While COVID-19 has drastically reduced our use of cash, rumours of its death are greatly exaggerated – at least for now. While the number of cash machines has been reducing, there are still over 60,000 ATMs in the UK and according to Link, a total of £81bn was withdrawn from them in 2020. Every one of these transactions is a possible doorway to a data breach. So, while digital currencies and payments seem to dominate the fintech news, the banking and finance sector can’t afford to neglect the risks posed by physical ATM security.

ATM threats

One leading bank in Thailand with 5,000 ATMs was reporting profit declines due to persistent losses from its ATM network as a result of both insider and external attacks. The dispersed nature of ATM networks makes them prone to internal attacks from maintenance and admin staff who may be susceptible to bribes to provide access to data. This is all too easy to do as ATM upkeep entails manual processing and multiple touchpoints. Staff and third parties could easily conceal unauthorised access and plug in external media hard drives with minimal risk of being caught – and the crime would only be spotted long after the incident had taken place.

The bank was also falling victim to persistent and sophisticated external threats from spoofed card infections via malware. This occurred because their legacy hardware did not have adequate application control to prevent malicious attacks.

On the face of it, ATMs seem like simple machines to interface and conduct transactions. However, physical ATMs also act as a portal to the wider network and a spoofed card can easily cause an ATM to lose connection with the central server, allowing it, or other machines on the same network to be taken over - without triggering any alerts or logs. In the absence of application control, ATMs can be emptied of their content without the bank being able to detect the threat and block the action.

ATMs in an online world

The problem is that physical ATM systems were built for a different era. Not only have customer behaviours changed, but the threat landscape has also evolved. Like many financial institutions, the bank in Thailand looking to protect its ATM network realised that it was time for a new approach – to focus on protecting the data itself, while adding comprehensive application control to block unauthorised processes. Making sure that all data is encrypted at the file level means that any information stolen by an insider or through external attack is rendered useless to the thieves.

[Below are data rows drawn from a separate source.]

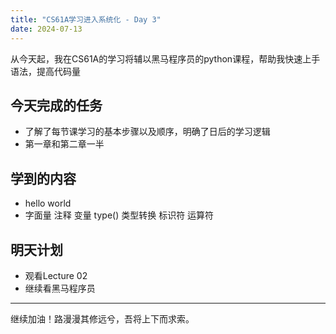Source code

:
 ```yaml
---
title: "CS61A学习进入系统化 - Day 3"
date: 2024-07-13
---
```




从今天起，我在CS61A的学习将辅以黑马程序员的python课程，帮助我快速上手语法，提高代码量
    
## 今天完成的任务
- 了解了每节课学习的基本步骤以及顺序，明确了日后的学习逻辑
- 第一章和第二章一半

## 学到的内容
- hello world
- 字面量 注释 变量 type() 类型转换 标识符 运算符


## 明天计划
- 观看Lecture 02
- 继续看黑马程序员

---
继续加油！路漫漫其修远兮，吾将上下而求索。
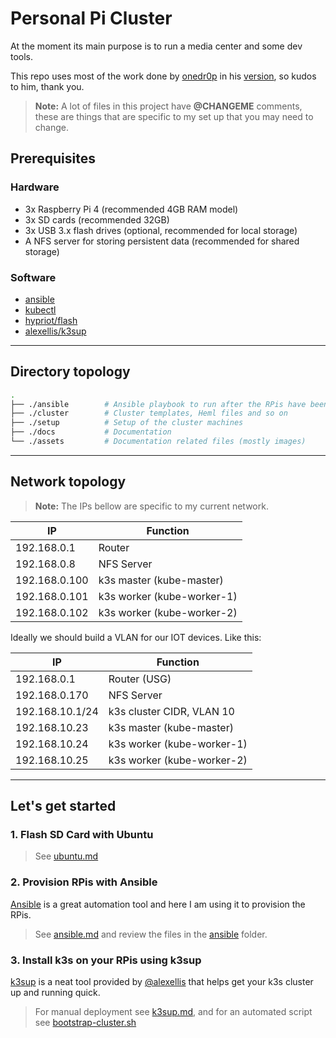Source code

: # Personal Pi Cluster

At the moment its main purpose is to run a media center and some dev tools.

This repo uses most of the work done by [onedr0p](https://github.com/onedr0p/) in his [version](https://github.com/onedr0p/k3s-gitops-arm), so kudos to him, thank you.

> **Note:** A lot of files in this project have **@CHANGEME** comments, these are things that are specific to my set up that you may need to change.

## Prerequisites

### Hardware

- 3x Raspberry Pi 4 (recommended 4GB RAM model)
- 3x SD cards (recommended 32GB)
- 3x USB 3.x flash drives (optional, recommended for local storage)
- A NFS server for storing persistent data (recommended for shared storage)

### Software

- [ansible](https://docs.ansible.com/ansible/latest/installation_guide/intro_installation.html)
- [kubectl](https://kubernetes.io/docs/tasks/tools/install-kubectl/)
- [hypriot/flash](https://github.com/hypriot/flash)
- [alexellis/k3sup](https://github.com/alexellis/k3sup)

* * *

## Directory topology

```bash
.
├── ./ansible        # Ansible playbook to run after the RPis have been flashed
├── ./cluster        # Cluster templates, Heml files and so on
├── ./setup          # Setup of the cluster machines
├── ./docs           # Documentation
└── ./assets         # Documentation related files (mostly images)
```

* * *

## Network topology

> **Note:** The IPs bellow are specific to my current network.

|IP|Function|
|---|---|
|192.168.0.1|Router|
|192.168.0.8|NFS Server|
|192.168.0.100|k3s master (kube-master)|
|192.168.0.101|k3s worker (kube-worker-1)|
|192.168.0.102|k3s worker (kube-worker-2)|

Ideally we should build a VLAN for our IOT devices. Like this:

|IP|Function|
|---|---|
|192.168.0.1|Router (USG)|
|192.168.0.170|NFS Server|
|192.168.10.1/24|k3s cluster CIDR, VLAN 10|
|192.168.10.23|k3s master (kube-master)|
|192.168.10.24|k3s worker (kube-worker-1)|
|192.168.10.25|k3s worker (kube-worker-2)|

* * *

## Let's get started

### 1. Flash SD Card with Ubuntu

> See [ubuntu.md](docs/setup-ansible/ubuntu.md)

### 2. Provision RPis with Ansible

[Ansible](https://www.ansible.com) is a great automation tool and here I am using it to provision the RPis.

> See [ansible.md](docs/setup-ansible/ansible.md) and review the files in the [ansible](ansible) folder.

### 3. Install k3s on your RPis using k3sup

[k3sup](https://k3sup.dev) is a neat tool provided by [@alexellis](https://github.com/alexellis) that helps get your k3s cluster up and running quick.

> For manual deployment see [k3sup.md](docs/setup-ansible/k3sup.md), and for an automated script see [bootstrap-cluster.sh](setup/bootstrap-cluster.sh)
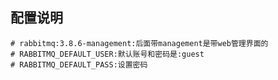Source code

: 
## 配置说明
``` shell
# rabbitmq:3.8.6-management:后面带management是带web管理界面的
# RABBITMQ_DEFAULT_USER:默认账号和密码是:guest
# RABBITMQ_DEFAULT_PASS:设置密码
```
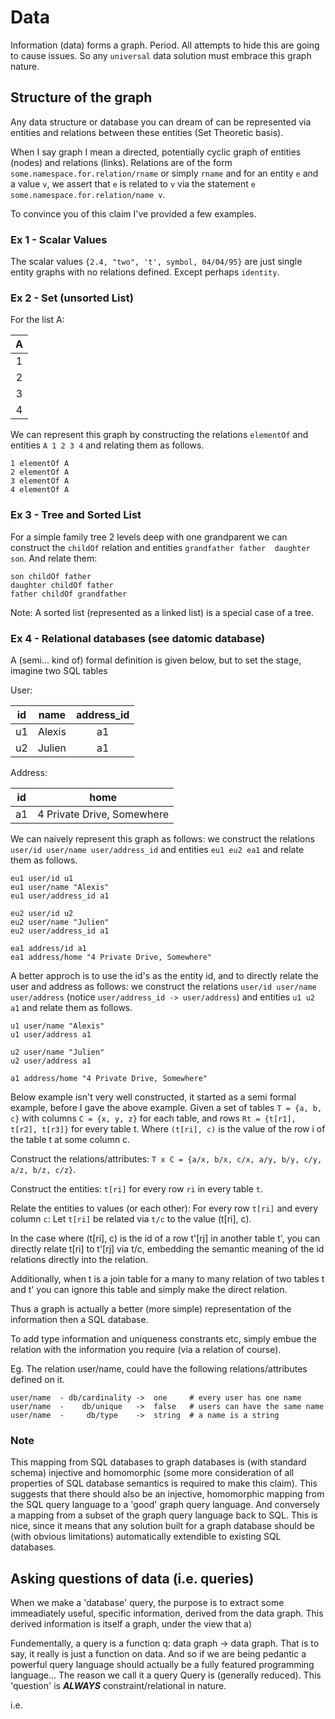 # Data
Information (data) forms a graph. Period. All attempts to hide this are going to cause issues. So any `universal` data solution must embrace this graph nature.

## Structure of the graph
Any data structure or database you can dream of can be represented via entities and relations between these entities (Set Theoretic basis). 

When I say graph I mean a directed, potentially cyclic graph of entities (nodes) and relations (links). Relations are of the form `some.namespace.for.relation/rname` or simply `rname` and for an entity `e` and a value `v`, we assert that `e` is related to `v` via the statement `e some.namespace.for.relation/name v`.

To convince you of this claim I've provided a few examples.

### Ex 1 - Scalar Values
The scalar values `{2.4, "two", 't', symbol, 04/04/95}` are just single entity graphs with no relations defined. Except perhaps `identity`.

### Ex 2 - Set (unsorted List)
For the list A:

| A |
|:-:|
| 1 |
| 2 |
| 3 |
| 4 |

We can represent this graph by constructing the relations `elementOf` and entities `A 1 2 3 4` and relating them as follows.
```
1 elementOf A
2 elementOf A
3 elementOf A
4 elementOf A
```

### Ex 3 - Tree and Sorted List
For a simple family tree 2 levels deep with one grandparent we can construct the `childOf` relation and entities `grandfather father  daughter son`. And relate them:

```
son childOf father
daughter childOf father
father childOf grandfather
```



Note: A sorted list (represented as a linked list) is a special case of a tree.

### Ex 4 - Relational databases (see datomic database)
A (semi... kind of) formal definition is given below, but to set the stage, imagine two SQL tables 

User:

| id |  name  | address_id |
|:--:|:------:|:----------:|
| u1 | Alexis |     a1     |
| u2 | Julien |     a1     |

Address:

| id |            home            |
|:--:|:--------------------------:|
| a1 | 4 Private Drive, Somewhere |

We can naively represent this graph as follows: we construct the relations `user/id user/name user/address_id` and entities `eu1 eu2 ea1` and relate them as follows.
```
eu1 user/id u1
eu1 user/name "Alexis"
eu1 user/address_id a1

eu2 user/id u2
eu2 user/name "Julien"
eu2 user/address_id a1

ea1 address/id a1
ea1 address/home "4 Private Drive, Somewhere"
```

A better approch is to use the id's as the entity id, and to directly relate the user and address as follows: we construct the relations `user/id user/name user/address` (notice `user/address_id -> user/address`) and entities `u1 u2 a1` and relate them as follows.
```
u1 user/name "Alexis"
u1 user/address a1

u2 user/name "Julien"
u2 user/address a1

a1 address/home "4 Private Drive, Somewhere"
```

Below example isn't very well constructed, it started as a semi formal example, before I gave the above example.
Given a set of tables `T = {a, b, c}` with columns `C = {x, y, z}` for each table, and rows `Rt = {t[r1], t[r2], t[r3]}` for every table t. Where `(t[ri], c)` is the value of the row i of the table t at some column c.

Construct the relations/attributes: `T x C = {a/x, b/x, c/x, a/y, b/y, c/y, a/z, b/z, c/z}`.

Construct the entities: `t[ri]` for every row `ri` in every table `t`.

Relate the entities to values (or each other):
For every row `t[ri]` and every column `c`:
Let `t[ri]` be related via `t/c` to the value (t[ri], c).

In the case where (t[ri], c) is the id of a row t'[rj] in another table t', you can directly relate t[ri] to t'[rj] via t/c, embedding the semantic meaning of the id relations directly into the relation.



Additionally, when t is a join table for a many to many relation of two tables t and t' you can ignore this table and simply make the direct relation.

Thus a graph is actually a better (more simple) representation of the information then a SQL database. 

To add type information and uniqueness constrants etc, simply embue the relation with the information you require (via a relation of course).

Eg. The relation user/name, could have the following relations/attributes defined on it.
```
user/name  - db/cardinality ->  one     # every user has one name
user/name  -    db/unique   ->  false   # users can have the same name
user/name  -     db/type    ->  string  # a name is a string
```

### Note
This mapping from SQL databases to graph databases is (with standard schema) injective and homomorphic (some more consideration of all properties of SQL database semantics is required to make this claim). This suggests that there should also be an injective, homomorphic mapping from the SQL query language to a 'good' graph query language. And conversely a mapping from a subset of the graph query language back to SQL. This is nice, since it means that any solution built for a graph database should be (with obvious limitations) automatically extendible to existing SQL databases.

## Asking questions of data (i.e. queries)
When we make a 'database' query, the purpose is to extract some immeadiately useful, specific information, derived from the data graph. This derived information is itself a graph, under the view that a)

Fundementally, a query is a function q: data graph -> data graph. 
That is to say, it really is just a function on data. And so if we are being pedantic a powerful query language should actually be a fully featured programming language... The reason we call it a query Query is  (generally reduced). This 'question' is ***ALWAYS*** constraint/relational in nature.

i.e. 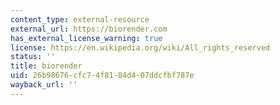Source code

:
 ```yaml
---
content_type: external-resource
external_url: https://biorender.com
has_external_license_warning: true
license: https://en.wikipedia.org/wiki/All_rights_reserved
status: ''
title: biorender
uid: 26b98676-cfc7-4f81-84d4-07ddcfbf787e
wayback_url: ''
---
```

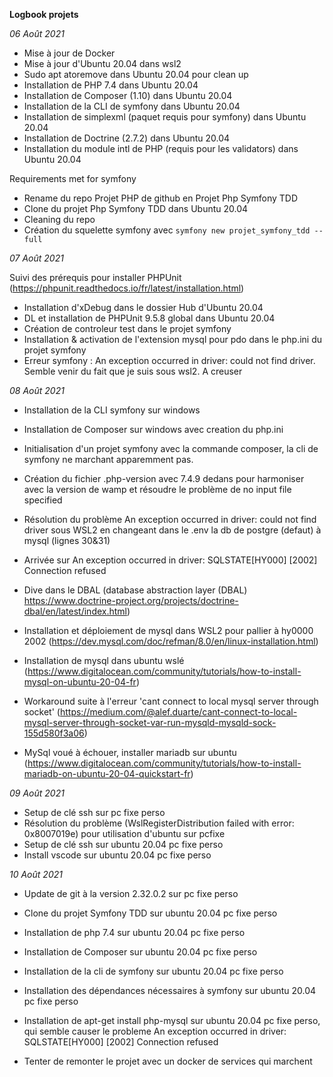 **Logbook projets**


*06 Août 2021*
- Mise à jour de Docker
- Mise à jour d'Ubuntu 20.04 dans wsl2
- Sudo apt atoremove dans Ubuntu 20.04 pour clean up
- Installation de PHP 7.4 dans Ubuntu 20.04
- Installation de Composer (1.10) dans Ubuntu 20.04
- Installation de la CLI de symfony dans Ubuntu 20.04
- Installation de simplexml (paquet requis pour symfony) dans Ubuntu 20.04
- Installation de Doctrine (2.7.2) dans Ubuntu 20.04
- Installation du module intl de PHP (requis pour les validators) dans Ubuntu 20.04

Requirements met for symfony

- Rename du repo Projet PHP de github en Projet Php Symfony TDD
- Clone du projet Php Symfony TDD dans Ubuntu 20.04
- Cleaning du repo
- Création du squelette symfony avec ```symfony new projet_symfony_tdd --full```


*07 Août 2021*


Suivi des prérequis pour installer PHPUnit (https://phpunit.readthedocs.io/fr/latest/installation.html)


- Installation d'xDebug dans le dossier Hub d'Ubuntu 20.04
- DL et installation de PHPUnit 9.5.8 global dans Ubuntu 20.04
- Création de controleur test dans le projet symfony
- Installation & activation de l'extension mysql pour pdo dans le php.ini du projet symfony
- Erreur symfony : An exception occurred in driver: could not find driver. Semble venir du fait que je suis sous wsl2. A creuser

*08 Août 2021*


- Installation de la CLI symfony sur windows
- Installation de Composer sur windows avec creation du php.ini
- Initialisation d'un projet symfony avec la commande composer, la cli de symfony ne marchant apparemment pas.
- Création du fichier .php-version avec 7.4.9 dedans pour harmoniser avec la version de wamp et résoudre le problème de no input file specified

- Résolution du problème  An exception occurred in driver: could not find driver sous WSL2 en changeant dans le .env la db de postgre (defaut) à mysql (lignes 30&31)
- Arrivée sur An exception occurred in driver: SQLSTATE[HY000] [2002] Connection refused
- Dive dans le DBAL (database abstraction layer (DBAL) https://www.doctrine-project.org/projects/doctrine-dbal/en/latest/index.html)
- Installation et déploiement de mysql dans WSL2 pour pallier à hy0000 2002 (https://dev.mysql.com/doc/refman/8.0/en/linux-installation.html)
- Installation de mysql dans ubuntu wslé (https://www.digitalocean.com/community/tutorials/how-to-install-mysql-on-ubuntu-20-04-fr)
- Workaround suite à l'erreur 'cant connect to local mysql server through socket' (https://medium.com/@alef.duarte/cant-connect-to-local-mysql-server-through-socket-var-run-mysqld-mysqld-sock-155d580f3a06)
- MySql voué à échouer, installer mariadb sur ubuntu (https://www.digitalocean.com/community/tutorials/how-to-install-mariadb-on-ubuntu-20-04-quickstart-fr)


*09 Août 2021*


- Setup de clé ssh sur pc fixe perso
- Résolution du problème (WslRegisterDistribution failed with error: 0x8007019e) pour utilisation d'ubuntu sur pcfixe
- Setup de clé ssh sur ubuntu 20.04 pc fixe perso
- Install vscode sur ubuntu 20.04 pc fixe perso


*10 Août 2021*

- Update de git à la version 2.32.0.2 sur pc fixe perso
- Clone du projet Symfony TDD sur ubuntu 20.04 pc fixe perso
- Installation de php 7.4 sur ubuntu 20.04 pc fixe perso
- Installation de Composer sur ubuntu 20.04 pc fixe perso
- Installation de la cli de symfony sur ubuntu 20.04 pc fixe perso
- Installation des dépendances nécessaires à symfony sur ubuntu 20.04 pc fixe perso
- Installation de apt-get install php-mysql sur ubuntu 20.04 pc fixe perso, qui semble causer le probleme An exception occurred in driver: SQLSTATE[HY000] [2002] Connection refused

- Tenter de remonter le projet avec un docker de services qui marchent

The second part of the solution for protecting physically dispersed and complex systems like ATM networks is AI-powered application control. This provides 100% malware protection by simply blocking anything from running that is not on a personalised ‘allow list’ from a central management server. Any process that is not on the authorised list is denied by default and flagged to administrators with recommended actions. This approach blocks first and then asks questions later for guidance, when needed.

While cash remains ‘king’ for many of us, banks will still have to operate and secure their networks of ATMs so that ‘jackpot’ malware cannot be used to empty machines, and so data within ATMs and their networks is protected from theft.